[Exercise directions] Among the entries below, find each line with "odprezentujeme" and show it.

+++ Records shown +++

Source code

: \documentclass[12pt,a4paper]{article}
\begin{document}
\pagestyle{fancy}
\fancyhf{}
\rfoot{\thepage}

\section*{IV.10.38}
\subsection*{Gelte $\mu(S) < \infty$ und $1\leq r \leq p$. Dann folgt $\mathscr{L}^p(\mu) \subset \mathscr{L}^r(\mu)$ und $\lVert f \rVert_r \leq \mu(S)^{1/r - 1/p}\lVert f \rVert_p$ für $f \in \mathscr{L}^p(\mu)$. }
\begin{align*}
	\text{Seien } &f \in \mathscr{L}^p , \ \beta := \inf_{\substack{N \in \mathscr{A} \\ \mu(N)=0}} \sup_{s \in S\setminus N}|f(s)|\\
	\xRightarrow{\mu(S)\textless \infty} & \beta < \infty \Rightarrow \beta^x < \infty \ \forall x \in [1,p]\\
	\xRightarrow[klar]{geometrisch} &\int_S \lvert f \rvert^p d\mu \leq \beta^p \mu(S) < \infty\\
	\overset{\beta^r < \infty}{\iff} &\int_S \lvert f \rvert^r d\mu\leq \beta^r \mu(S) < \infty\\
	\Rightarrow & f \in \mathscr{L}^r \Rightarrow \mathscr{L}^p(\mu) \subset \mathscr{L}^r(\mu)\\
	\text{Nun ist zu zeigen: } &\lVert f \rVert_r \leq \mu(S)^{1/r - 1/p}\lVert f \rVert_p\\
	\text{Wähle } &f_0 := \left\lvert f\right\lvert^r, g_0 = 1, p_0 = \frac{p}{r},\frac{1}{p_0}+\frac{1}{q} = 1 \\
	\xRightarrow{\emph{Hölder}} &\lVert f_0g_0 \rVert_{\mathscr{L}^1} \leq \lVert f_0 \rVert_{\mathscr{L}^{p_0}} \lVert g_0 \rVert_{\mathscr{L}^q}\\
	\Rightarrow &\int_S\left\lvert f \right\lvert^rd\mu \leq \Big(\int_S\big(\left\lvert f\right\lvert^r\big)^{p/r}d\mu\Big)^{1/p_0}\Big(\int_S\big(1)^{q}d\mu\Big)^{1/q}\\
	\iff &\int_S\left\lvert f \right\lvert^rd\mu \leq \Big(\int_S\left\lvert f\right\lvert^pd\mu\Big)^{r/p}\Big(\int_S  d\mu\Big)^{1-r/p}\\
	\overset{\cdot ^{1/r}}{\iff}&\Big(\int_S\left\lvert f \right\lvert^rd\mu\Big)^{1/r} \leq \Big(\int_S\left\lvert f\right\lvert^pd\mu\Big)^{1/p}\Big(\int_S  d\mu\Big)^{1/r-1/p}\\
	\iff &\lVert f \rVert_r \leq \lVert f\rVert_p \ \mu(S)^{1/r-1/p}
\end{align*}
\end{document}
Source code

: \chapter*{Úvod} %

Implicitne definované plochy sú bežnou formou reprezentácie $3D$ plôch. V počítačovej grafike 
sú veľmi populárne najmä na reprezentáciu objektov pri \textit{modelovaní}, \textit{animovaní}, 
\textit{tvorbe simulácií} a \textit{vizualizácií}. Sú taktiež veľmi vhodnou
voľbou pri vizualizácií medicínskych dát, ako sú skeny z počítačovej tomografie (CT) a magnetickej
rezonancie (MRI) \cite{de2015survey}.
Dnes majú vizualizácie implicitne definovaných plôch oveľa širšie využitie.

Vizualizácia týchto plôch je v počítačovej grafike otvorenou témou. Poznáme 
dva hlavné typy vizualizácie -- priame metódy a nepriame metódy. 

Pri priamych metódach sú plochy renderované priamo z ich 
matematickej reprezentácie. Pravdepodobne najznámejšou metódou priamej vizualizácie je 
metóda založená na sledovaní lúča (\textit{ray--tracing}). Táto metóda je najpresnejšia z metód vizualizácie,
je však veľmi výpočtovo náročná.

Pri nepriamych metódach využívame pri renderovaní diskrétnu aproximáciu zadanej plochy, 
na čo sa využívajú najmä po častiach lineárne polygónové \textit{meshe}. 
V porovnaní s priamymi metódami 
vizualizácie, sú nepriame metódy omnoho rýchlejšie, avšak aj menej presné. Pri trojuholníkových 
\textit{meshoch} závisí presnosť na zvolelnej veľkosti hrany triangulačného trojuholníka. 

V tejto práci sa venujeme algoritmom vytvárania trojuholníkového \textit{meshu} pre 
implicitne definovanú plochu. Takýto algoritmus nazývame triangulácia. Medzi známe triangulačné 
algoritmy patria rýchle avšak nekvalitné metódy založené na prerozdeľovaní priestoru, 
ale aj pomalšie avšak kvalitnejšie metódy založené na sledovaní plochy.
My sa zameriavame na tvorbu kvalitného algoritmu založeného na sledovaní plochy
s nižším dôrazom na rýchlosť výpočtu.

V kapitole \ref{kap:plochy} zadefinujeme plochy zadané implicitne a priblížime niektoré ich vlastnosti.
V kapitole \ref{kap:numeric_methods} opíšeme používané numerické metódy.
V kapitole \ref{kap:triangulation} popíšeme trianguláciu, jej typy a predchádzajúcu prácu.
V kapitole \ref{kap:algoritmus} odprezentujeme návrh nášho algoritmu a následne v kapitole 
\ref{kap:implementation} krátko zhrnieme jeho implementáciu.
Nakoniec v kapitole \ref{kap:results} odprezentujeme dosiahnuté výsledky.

+++

[Worked solution]
V kapitole \ref{kap:algoritmus} odprezentujeme návrh nášho algoritmu a následne v kapitole 
Nakoniec v kapitole \ref{kap:results} odprezentujeme dosiahnuté výsledky.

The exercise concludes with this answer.